Four, almost five years ago, Proposition 8, the great marriage equality debate, was raising a lot of dust around this country. And, at the time, getting married wasn’t really something I’d spent a lot of time thinking about, but I was struck by the fact that America, a country with such a tarnished civil rights record, could be repeating its mistakes so blatantly…
And this powerful awareness rolled in over me that I was a minority, and in my own home country, based on one facet of my character. I was legally and indisputably, a second-class citizen.
I was not an activist. I waved no flags in my own life. But I was plagued by this question: How could anyone vote to strip the rights of the vast variety of people that I knew, based on one element of their character? How could they say that we as a group were not as deserving of equal rights as somebody else?
Were we even a group? What group? And had these people even ever consciously met a victim of the discrimination? Did they know who they were voting against and what the impact was?
And then it occurred to me. Perhaps if they could look into the eyes of the people that they were casting into second-class citizenship, it might make it harder for them to do.

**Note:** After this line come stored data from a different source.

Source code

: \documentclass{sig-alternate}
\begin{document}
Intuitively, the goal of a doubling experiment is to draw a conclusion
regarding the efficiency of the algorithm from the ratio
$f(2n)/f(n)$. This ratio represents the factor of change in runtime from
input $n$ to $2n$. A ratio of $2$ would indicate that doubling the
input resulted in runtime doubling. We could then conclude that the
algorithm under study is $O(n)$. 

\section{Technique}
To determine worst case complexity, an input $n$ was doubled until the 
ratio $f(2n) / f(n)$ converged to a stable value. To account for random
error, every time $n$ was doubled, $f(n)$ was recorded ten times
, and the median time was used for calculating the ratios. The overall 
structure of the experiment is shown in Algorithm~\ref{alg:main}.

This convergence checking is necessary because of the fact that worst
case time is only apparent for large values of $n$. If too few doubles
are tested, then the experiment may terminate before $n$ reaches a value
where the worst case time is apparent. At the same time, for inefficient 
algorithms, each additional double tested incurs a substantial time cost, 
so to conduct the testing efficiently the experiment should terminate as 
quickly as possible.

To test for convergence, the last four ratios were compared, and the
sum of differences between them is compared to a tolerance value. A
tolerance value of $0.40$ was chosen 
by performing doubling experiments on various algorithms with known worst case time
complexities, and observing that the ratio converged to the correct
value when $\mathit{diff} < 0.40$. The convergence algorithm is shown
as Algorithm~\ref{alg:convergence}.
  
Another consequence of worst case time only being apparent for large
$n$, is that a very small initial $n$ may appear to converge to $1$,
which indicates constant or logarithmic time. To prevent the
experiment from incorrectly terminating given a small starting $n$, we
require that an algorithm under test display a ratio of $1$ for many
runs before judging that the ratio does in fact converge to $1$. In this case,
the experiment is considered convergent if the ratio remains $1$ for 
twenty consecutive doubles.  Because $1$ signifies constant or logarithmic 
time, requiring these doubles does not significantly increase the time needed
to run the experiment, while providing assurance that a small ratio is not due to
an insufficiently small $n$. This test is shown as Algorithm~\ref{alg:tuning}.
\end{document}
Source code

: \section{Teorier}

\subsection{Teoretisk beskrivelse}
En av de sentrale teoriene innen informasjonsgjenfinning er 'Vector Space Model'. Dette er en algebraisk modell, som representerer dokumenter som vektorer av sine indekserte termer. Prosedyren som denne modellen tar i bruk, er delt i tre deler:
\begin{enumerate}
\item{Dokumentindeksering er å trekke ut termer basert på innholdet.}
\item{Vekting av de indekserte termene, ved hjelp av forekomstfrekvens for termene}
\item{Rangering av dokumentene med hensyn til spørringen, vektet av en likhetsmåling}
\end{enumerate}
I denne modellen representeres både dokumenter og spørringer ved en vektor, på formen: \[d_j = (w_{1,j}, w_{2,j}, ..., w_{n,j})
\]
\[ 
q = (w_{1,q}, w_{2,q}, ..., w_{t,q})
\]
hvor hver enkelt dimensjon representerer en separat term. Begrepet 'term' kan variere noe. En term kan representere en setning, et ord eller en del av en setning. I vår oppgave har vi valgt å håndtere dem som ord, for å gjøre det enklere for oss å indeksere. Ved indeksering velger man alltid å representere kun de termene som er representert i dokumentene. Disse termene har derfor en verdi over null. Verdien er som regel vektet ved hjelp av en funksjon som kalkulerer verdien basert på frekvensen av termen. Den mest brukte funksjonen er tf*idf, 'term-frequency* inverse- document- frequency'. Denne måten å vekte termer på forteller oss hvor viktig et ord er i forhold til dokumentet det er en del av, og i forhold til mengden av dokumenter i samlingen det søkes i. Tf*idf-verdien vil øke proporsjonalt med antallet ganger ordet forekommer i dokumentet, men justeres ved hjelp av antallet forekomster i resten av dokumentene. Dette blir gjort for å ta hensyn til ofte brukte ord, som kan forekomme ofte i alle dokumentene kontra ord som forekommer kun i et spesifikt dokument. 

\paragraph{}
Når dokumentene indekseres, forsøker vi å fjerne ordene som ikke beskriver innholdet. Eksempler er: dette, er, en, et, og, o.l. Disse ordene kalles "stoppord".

It might give them pause.
Obviously, I couldn’t get 20 million people to the same dinner party, so I I figured out a way where I could introduce them to each other photographically — without any artifice, without any lighting, or any manipulation of any kind on my part. Because in a photograph, you can examine a lion’s whiskers without the fear of him ripping your face off.
For me, photography is not just about exposing film, it’s about exposing the viewer. To something new; a place they haven’t gone before; but — most importantly — to people they might be afraid of.